TASK INSTRUCTIONS:
Produce a character-for-character copy of the data below.

LISTED ENTRIES:
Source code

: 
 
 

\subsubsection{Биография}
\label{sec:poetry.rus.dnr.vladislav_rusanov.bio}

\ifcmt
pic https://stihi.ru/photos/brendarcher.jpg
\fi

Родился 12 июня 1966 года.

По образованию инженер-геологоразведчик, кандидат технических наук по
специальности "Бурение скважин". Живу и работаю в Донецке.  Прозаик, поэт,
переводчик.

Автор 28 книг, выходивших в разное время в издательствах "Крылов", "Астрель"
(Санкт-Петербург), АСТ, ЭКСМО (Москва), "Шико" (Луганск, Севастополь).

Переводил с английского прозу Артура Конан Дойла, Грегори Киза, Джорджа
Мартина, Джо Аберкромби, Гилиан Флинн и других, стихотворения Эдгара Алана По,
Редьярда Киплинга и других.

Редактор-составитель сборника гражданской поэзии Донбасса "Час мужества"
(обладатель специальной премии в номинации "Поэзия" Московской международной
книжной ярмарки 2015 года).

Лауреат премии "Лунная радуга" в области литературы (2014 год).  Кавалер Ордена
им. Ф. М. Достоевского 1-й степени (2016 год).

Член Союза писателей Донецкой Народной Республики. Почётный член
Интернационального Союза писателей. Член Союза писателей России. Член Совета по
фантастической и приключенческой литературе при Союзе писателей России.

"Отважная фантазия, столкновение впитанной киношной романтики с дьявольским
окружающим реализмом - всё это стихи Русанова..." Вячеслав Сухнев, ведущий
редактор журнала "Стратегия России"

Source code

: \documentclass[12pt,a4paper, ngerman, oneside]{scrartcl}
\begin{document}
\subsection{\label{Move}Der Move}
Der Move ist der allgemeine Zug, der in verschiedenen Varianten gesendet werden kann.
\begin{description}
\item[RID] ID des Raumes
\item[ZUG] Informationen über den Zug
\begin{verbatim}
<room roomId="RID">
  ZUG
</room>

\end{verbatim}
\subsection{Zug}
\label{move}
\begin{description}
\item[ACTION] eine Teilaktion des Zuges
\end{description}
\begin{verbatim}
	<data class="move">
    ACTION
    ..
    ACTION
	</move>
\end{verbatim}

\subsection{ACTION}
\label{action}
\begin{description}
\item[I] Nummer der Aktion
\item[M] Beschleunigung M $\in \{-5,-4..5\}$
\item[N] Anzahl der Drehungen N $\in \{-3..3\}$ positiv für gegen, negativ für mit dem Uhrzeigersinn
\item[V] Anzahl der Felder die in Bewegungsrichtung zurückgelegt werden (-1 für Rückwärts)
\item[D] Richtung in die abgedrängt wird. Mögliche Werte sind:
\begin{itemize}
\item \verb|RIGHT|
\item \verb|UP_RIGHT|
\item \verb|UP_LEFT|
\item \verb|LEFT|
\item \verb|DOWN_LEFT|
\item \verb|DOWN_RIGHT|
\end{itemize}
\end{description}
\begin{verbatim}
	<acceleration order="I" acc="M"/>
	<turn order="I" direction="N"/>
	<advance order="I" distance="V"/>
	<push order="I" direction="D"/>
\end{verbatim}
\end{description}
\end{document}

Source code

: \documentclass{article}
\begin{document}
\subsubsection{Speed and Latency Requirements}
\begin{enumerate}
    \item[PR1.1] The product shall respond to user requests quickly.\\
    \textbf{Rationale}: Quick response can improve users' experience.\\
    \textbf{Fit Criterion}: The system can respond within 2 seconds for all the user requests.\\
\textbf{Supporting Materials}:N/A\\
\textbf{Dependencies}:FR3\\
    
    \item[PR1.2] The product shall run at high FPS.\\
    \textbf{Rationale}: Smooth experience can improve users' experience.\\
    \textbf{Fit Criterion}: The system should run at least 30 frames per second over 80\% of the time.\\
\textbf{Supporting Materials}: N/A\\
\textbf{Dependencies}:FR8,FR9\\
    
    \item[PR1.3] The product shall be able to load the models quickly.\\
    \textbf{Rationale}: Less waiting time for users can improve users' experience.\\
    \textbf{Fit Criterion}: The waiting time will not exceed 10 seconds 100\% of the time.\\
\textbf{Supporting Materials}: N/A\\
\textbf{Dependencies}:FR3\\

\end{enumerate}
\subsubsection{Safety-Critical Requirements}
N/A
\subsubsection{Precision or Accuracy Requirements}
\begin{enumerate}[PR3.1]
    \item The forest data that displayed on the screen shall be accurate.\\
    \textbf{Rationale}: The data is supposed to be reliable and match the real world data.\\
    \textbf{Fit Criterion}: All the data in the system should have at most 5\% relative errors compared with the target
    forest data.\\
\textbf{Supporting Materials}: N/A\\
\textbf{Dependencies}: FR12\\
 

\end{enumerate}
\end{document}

SOLUTION FOR THIS TASK:
Source code

: 
 
 

\subsubsection{Биография}
\label{sec:poetry.rus.dnr.vladislav_rusanov.bio}

\ifcmt
pic https://stihi.ru/photos/brendarcher.jpg
\fi

Родился 12 июня 1966 года.

По образованию инженер-геологоразведчик, кандидат технических наук по
специальности "Бурение скважин". Живу и работаю в Донецке.  Прозаик, поэт,
переводчик.

Автор 28 книг, выходивших в разное время в издательствах "Крылов", "Астрель"
(Санкт-Петербург), АСТ, ЭКСМО (Москва), "Шико" (Луганск, Севастополь).

Переводил с английского прозу Артура Конан Дойла, Грегори Киза, Джорджа
Мартина, Джо Аберкромби, Гилиан Флинн и других, стихотворения Эдгара Алана По,
Редьярда Киплинга и других.

Редактор-составитель сборника гражданской поэзии Донбасса "Час мужества"
(обладатель специальной премии в номинации "Поэзия" Московской международной
книжной ярмарки 2015 года).

Лауреат премии "Лунная радуга" в области литературы (2014 год).  Кавалер Ордена
им. Ф. М. Достоевского 1-й степени (2016 год).

Член Союза писателей Донецкой Народной Республики. Почётный член
Интернационального Союза писателей. Член Союза писателей России. Член Совета по
фантастической и приключенческой литературе при Союзе писателей России.

"Отважная фантазия, столкновение впитанной киношной романтики с дьявольским
окружающим реализмом - всё это стихи Русанова..." Вячеслав Сухнев, ведущий
редактор журнала "Стратегия России"

Source code

: \documentclass[12pt,a4paper, ngerman, oneside]{scrartcl}
\begin{document}
\subsection{\label{Move}Der Move}
Der Move ist der allgemeine Zug, der in verschiedenen Varianten gesendet werden kann.
\begin{description}
\item[RID] ID des Raumes
\item[ZUG] Informationen über den Zug
\begin{verbatim}
<room roomId="RID">
  ZUG
</room>

\end{verbatim}
\subsection{Zug}
\label{move}
\begin{description}
\item[ACTION] eine Teilaktion des Zuges
\end{description}
\begin{verbatim}
	<data class="move">
    ACTION
    ..
    ACTION
	</move>
\end{verbatim}

\subsection{ACTION}
\label{action}
\begin{description}
\item[I] Nummer der Aktion
\item[M] Beschleunigung M $\in \{-5,-4..5\}$
\item[N] Anzahl der Drehungen N $\in \{-3..3\}$ positiv für gegen, negativ für mit dem Uhrzeigersinn
\item[V] Anzahl der Felder die in Bewegungsrichtung zurückgelegt werden (-1 für Rückwärts)
\item[D] Richtung in die abgedrängt wird. Mögliche Werte sind:
\begin{itemize}
\item \verb|RIGHT|
\item \verb|UP_RIGHT|
\item \verb|UP_LEFT|
\item \verb|LEFT|
\item \verb|DOWN_LEFT|
\item \verb|DOWN_RIGHT|
\end{itemize}
\end{description}
\begin{verbatim}
	<acceleration order="I" acc="M"/>
	<turn order="I" direction="N"/>
	<advance order="I" distance="V"/>
	<push order="I" direction="D"/>
\end{verbatim}
\end{description}
\end{document}

Source code

: \documentclass{article}
\begin{document}
\subsubsection{Speed and Latency Requirements}
\begin{enumerate}
    \item[PR1.1] The product shall respond to user requests quickly.\\
    \textbf{Rationale}: Quick response can improve users' experience.\\
    \textbf{Fit Criterion}: The system can respond within 2 seconds for all the user requests.\\
\textbf{Supporting Materials}:N/A\\
\textbf{Dependencies}:FR3\\
    
    \item[PR1.2] The product shall run at high FPS.\\
    \textbf{Rationale}: Smooth experience can improve users' experience.\\
    \textbf{Fit Criterion}: The system should run at least 30 frames per second over 80\% of the time.\\
\textbf{Supporting Materials}: N/A\\
\textbf{Dependencies}:FR8,FR9\\
    
    \item[PR1.3] The product shall be able to load the models quickly.\\
    \textbf{Rationale}: Less waiting time for users can improve users' experience.\\
    \textbf{Fit Criterion}: The waiting time will not exceed 10 seconds 100\% of the time.\\
\textbf{Supporting Materials}: N/A\\
\textbf{Dependencies}:FR3\\

\end{enumerate}
\subsubsection{Safety-Critical Requirements}
N/A
\subsubsection{Precision or Accuracy Requirements}
\begin{enumerate}[PR3.1]
    \item The forest data that displayed on the screen shall be accurate.\\
    \textbf{Rationale}: The data is supposed to be reliable and match the real world data.\\
    \textbf{Fit Criterion}: All the data in the system should have at most 5\% relative errors compared with the target
    forest data.\\
\textbf{Supporting Materials}: N/A\\
\textbf{Dependencies}: FR12\\
 

\end{enumerate}
\end{document}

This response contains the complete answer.